Le monde de l’art contemporain n’échappe pas à la loi des palmarès, qu’il s’agisse de classer les artistes les plus en vue (Richter, Baselitz, Koons dominent le Kunstcompass) ou les personnalités les plus influentes (Larry Gagosian ou François Pinault, systématiquement en tête du Power 100). Sociologue, universitaire et critique, Alain Quemin a passé au crible ces dizaines de classements qui font l’art aujourd’hui. Il publie aux éditions du CNRS une étude sociologique passionnante sur les coulisses de la notoriété. Interview.

Quel fut le plus grand challenge dans la réalisation de cette étude?
Il fallait gagner la confiance des différents acteurs du monde de l'art contemporain – artistes, galeristes, collectionneurs, responsables d'institutions, commissaires d'expositions… – pour aller au-delà des représentations qui ont cours et sont parfois complètement fausses. J'ai été aidé par le fait d'être à la fois sociologue, universitaire, mais aussi journaliste et critique. En me présentant de la première façon, j'obtenais souvent des réponses de façade ; en revanche, si je discutais de façon plus informelle avec les acteurs du monde de l'art, un peu sur le mode de la conversation, les réponses étaient beaucoup plus spontanées, moins soucieuses du politiquement correct… et bien plus intéressantes!

Y a-t-il aujourd’hui des tabous dans le monde de l’art contemporain?
Parler de tabous serait excessif, mais il est clair qu'existent des normes sociales très fortes, des représentations desquelles on ne devrait pas trop s’écarter. Le monde de l'art aime croire que le succès est seulement conditionné par le talent voire par le génie, que des facteurs tels que l'âge, le "genre" (le fait d'être un homme ou une femme) ou la nationalité (ou le pays de résidence) ne jouent guère. Pourtant, l'influence de ces différents éléments est déterminante, mais cela passe mal, car cela va à l'encontre de l'idéologie de l'artiste libre et indéterminé, du talent pur qui, seul, rendrait compte du succès. Cette croyance très romantique joue encore beaucoup aujourd'hui, même si l'analyse sociologique permet de montrer le contraire. En réalité, il vaut mieux être un homme américain âgé pour être une star de l’art contemporain aujourd’hui !

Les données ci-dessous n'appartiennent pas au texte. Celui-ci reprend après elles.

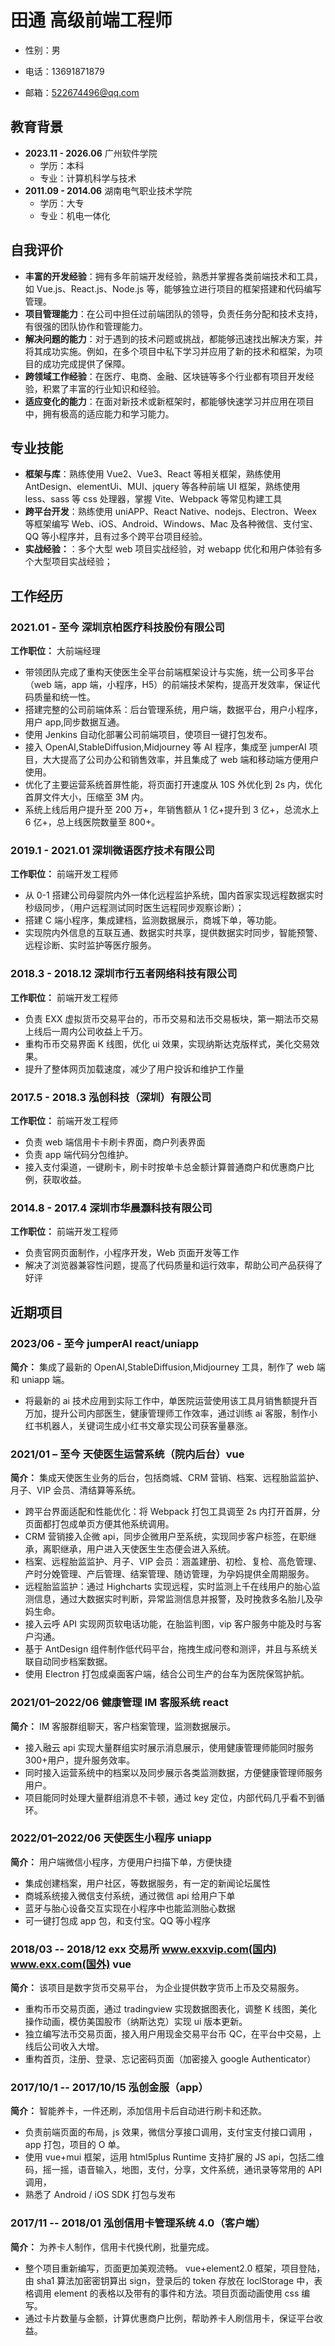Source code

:  # 田通 高级前端工程师

-   性别：男

-   电话：13691871879

-   邮箱：522674496@qq.com

## 教育背景

-   **2023.11 - 2026.06** 广州软件学院
    -   学历：本科
    -   专业：计算机科学与技术
-   **2011.09 - 2014.06** 湖南电气职业技术学院
    -   学历：大专
    -   专业：机电一体化

## 自我评价

-   **丰富的开发经验**：拥有多年前端开发经验，熟悉并掌握各类前端技术和工具，如 Vue.js、React.js、Node.js 等，能够独立进行项目的框架搭建和代码编写管理。
-   **项目管理能力**：在公司中担任过前端团队的领导，负责任务分配和技术支持，有很强的团队协作和管理能力。
-   **解决问题的能力**：对于遇到的技术问题或挑战，都能够迅速找出解决方案，并将其成功实施。例如，在多个项目中私下学习并应用了新的技术和框架，为项目的成功完成提供了保障。
-   **跨领域工作经验**：在医疗、电商、金融、区块链等多个行业都有项目开发经验，积累了丰富的行业知识和经验。
-   **适应变化的能力**：在面对新技术或新框架时，都能够快速学习并应用在项目中，拥有极高的适应能力和学习能力。

## 专业技能

-   **框架与库**：熟练使用 Vue2、Vue3、React 等相关框架，熟练使用 AntDesign、elementUi、MUI、jquery 等各种前端 UI 框架，熟练使用 less、sass 等 css 处理器，掌握 Vite、Webpack 等常见构建工具
-   **跨平台开发**：熟练使用 uniAPP、React Native、nodejs、Electron、Weex 等框架编写 Web、iOS、Android、Windows、Mac 及各种微信、支付宝、QQ 等小程序并，且有过多个跨平台项目经验。
-   **实战经验：**：多个大型 web 项目实战经验，对 webapp 优化和用户体验有多个大型项目实战经验；

## 工作经历

### 2021.01 - 至今 深圳京柏医疗科技股份有限公司

**工作职位：** 大前端经理

- 带领团队完成了重构天使医生全平台前端框架设计与实施，统一公司多平台（web 端，app 端，小程序，H5）的前端技术架构，提高开发效率，保证代码质量和统一性。
- 搭建完整的公司前端体系：后台管理系统，用户端，数据平台，用户小程序，用户 app,同步数据互通。
- 使用 Jenkins 自动化部署公司前端项目，使项目一键打包发布。
- 接入 OpenAI,StableDiffusion,Midjourney 等 AI 程序，集成至 jumperAI 项目，大大提高了公司办公和销售效率，并且集成了 web 端和移动端方便用户使用。
- 优化了主要运营系统首屏性能，将页面打开速度从 10S 外优化到 2s 内，优化首屏文件大小，压缩至 3M 内。
- 系统上线后用户提升至 200 万+，年销售额从 1 亿+提升到 3 亿+，总流水上 6 亿+，总上线医院数量至 800+。

### 2019.1 - 2021.01 深圳微语医疗技术有限公司

**工作职位：** 前端开发工程师

- 从 0-1 搭建公司母婴院内外一体化远程监护系统，国内首家实现远程数据实时秒级同步，（用户远程测试同时医生远程同步观察诊断）；
- 搭建 C 端小程序，集成建档，监测数据展示，商城下单，等功能。
- 实现院内外信息的互联互通、数据实时共享，提供数据实时同步，智能预警、远程诊断、实时监护等医疗服务。

### 2018.3 - 2018.12 深圳市行五者网络科技有限公司

**工作职位：** 前端开发工程师

- 负责 EXX 虚拟货币交易平台的，币币交易和法币交易板块，第一期法币交易上线后一周内公司收益上千万。
- 重构币币交易界面 K 线图，优化 ui 效果，实现纳斯达克版样式，美化交易效果。
- 提升了整体网页加载速度，减少了用户投诉和维护工作量

### 2017.5 - 2018.3 泓创科技（深圳）有限公司

**工作职位：** 前端开发工程师

- 负责 web 端信用卡卡刷卡界面，商户列表界面
- 负责 app 端代码分包维护。
- 接入支付渠道，一键刷卡，刷卡时按单卡总金额计算普通商户和优惠商户比例，获取收益。

### 2014.8 - 2017.4 深圳市华晨灏科技有限公司

**工作职位：** 前端开发工程师
- 负责官网页面制作，小程序开发，Web 页面开发等工作
- 解决了浏览器兼容性问题，提高了代码质量和运行效率，帮助公司产品获得了好评

## 近期项目

### 2023/06 - 至今 jumperAI react/uniapp

**简介：** 集成了最新的 OpenAI,StableDiffusion,Midjourney 工具，制作了 web 端和 uniapp 端。
- 将最新的 ai 技术应用到实际工作中，单医院运营使用该工具月销售额提升百万加，提升公司内部医生，健康管理师工作效率，通过训练 ai 客服，制作小红书机器人，关键词生成小红书文章实现公司获客量暴涨。

### 2021/01 – 至今 天使医生运营系统（院内后台）vue

**简介：** 集成天使医生业务的后台，包括商城、CRM 营销、档案、远程胎监监护、月子、VIP 会员、清结算等系统。

- 跨平台界面适配和性能优化：将 Webpack 打包工具调至 2s 内打开首屏，分页面都打包成单页方便其他系统调用。
- CRM 营销接入企微 api，同步企微用户至系统，实现同步客户标签，在职继承，离职继承，用户进入天使医生生态便会进入系统。
- 档案、远程胎监监护、月子、VIP 会员：涵盖建册、初检、复检、高危管理、产时分娩管理、产后管理、结案管理、随访管理，为孕妈提供全周期服务。
- 远程胎监监护：通过 Highcharts 实现远程，实时监测上千在线用户的胎心监测信息，通过大数据实时判断，异常监测信息并报警，及时挽救多名胎儿及孕妈生命。
- 接入云呼 API 实现网页软电话功能，在胎监判图，vip 客户服务中能及时与客户沟通。
- 基于 AntDesign 组件制作低代码平台，拖拽生成问卷和测评，并且与系统关联自动同步档案数据。
- 使用 Electron 打包成桌面客户端，结合公司生产的台车为医院保驾护航。

### 2021/01–2022/06 健康管理 IM 客服系统 react

**简介：** IM 客服群组聊天，客户档案管理，监测数据展示。

- 接入融云 api 实现大量群组实时展示消息展示，使用健康管理师能同时服务 300+用户，提升服务效率。
- 同时接入运营系统中的档案以及同步展示各类监测数据，方便健康管理师服务用户。
- 项目能同时处理大量群组消息不卡顿，通过 key 定位，内部代码几乎看不到循环。

### 2022/01–2022/06 天使医生小程序 uniapp

**简介：** 用户端微信小程序，方便用户扫描下单，方便快捷

- 集成创建档案，用户社区，等数据服务，有一定的新闻论坛属性
- 商城系统接入微信支付系统，通过微信 api 给用户下单
- 蓝牙与胎心设备交互实现在小程序中也能监测胎心数据
- 可一键打包成 app 包，和支付宝。QQ 等小程序

### 2018/03 -- 2018/12 exx 交易所 www.exxvip.com(国内) www.exx.com(国外) vue

**简介：** 该项目是数字货币交易平台， 为企业提供数字货币上币及交易服务。

- 重构币币交易页面，通过 tradingview 实现数据图表化，调整 K 线图，美化操作动画，模仿美国股市（纳斯达克）实现 ui 版本更新。
- 独立编写法币交易页面，接入用户用现金交易平台币 QC，在平台中交易，上线后公司收入大增。
- 重构首页，注册、登录、忘记密码页面（加密接入 google Authenticator）

### 2017/10/1 -- 2017/10/15 泓创金服（app）

**简介：** 智能养卡，一件还刷，添加信用卡后自动进行刷卡和还款。

- 负责前端页面的布局，js 效果，微信分享接口调用，支付宝支付接口调用 ，app 打包，项目的 O 单。
- 使用 vue+mui 框架，运用 html5plus Runtime 支持扩展的 JS api，包括二维码，摇一摇，语音输入，地图，支付，分享，文件系统，通讯录等常用的 API 调用，
- 熟悉了 Android / iOS SDK 打包与发布

### 2017/11 -- 2018/01 泓创信用卡管理系统 4.0（客户端）

**简介：** 为养卡人制作，信用卡代换代刷，批量完成。

- 整个项目重新编写，页面更加美观流畅。 vue+element2.0 框架，项目登陆，由 sha1 算法加密密钥算出 sign，登录后的 token 存放在 loclStorage 中，表格调用 element 的表格以及带有的事件和方法。项目页面动画使用 css 编写。
- 通过卡片数量与金额，计算优惠商户比例，帮助养卡人刷信用卡，保证平台收益。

Comment expliquer la multiplication de ces palmarès artistiques?
Dans le monde de l’art contemporain, les valeurs, qu’elles soient esthétiques ou financières, ne sont pas encore stabilisées. Les acteurs du monde de l’art contemporain tentent de réduire l’incertitude sur la valeur des œuvres et des artistes. Ceux qui rejettent l’art contemporain en le dénonçant comme une activité dans laquelle les gens décident sur un coup de tête de ce qui est bon ou pas se trompent complètement. On passe son temps à échanger de l’information, on essaie de voir un maximum d’expositions, de visiter le plus possible de musées, de foires et si possible dans le monde entier. On doit voyager beaucoup pour affiner son regard au contact d’œuvres nouvelles, échanger avec le plus grand nombre d’acteurs influents. C’est dans ce contexte qu’il faut resituer les palmarès qui, justement, entendent synthétiser de l’information sur la qualité de l’art, qui est "in", qui est "out", ce qui est "hot", ce qui va le devenir ou ce qui ne l’est déjà plus autant qu’auparavant. J’ai été frappé dans cette recherche de découvrir le nombre incroyable de palmarès qui existent en lien avec l’art contemporain. La demande est frénétique et touche les artistes et les œuvres, mais aussi les autres acteurs dont on cherche à connaître l’influence.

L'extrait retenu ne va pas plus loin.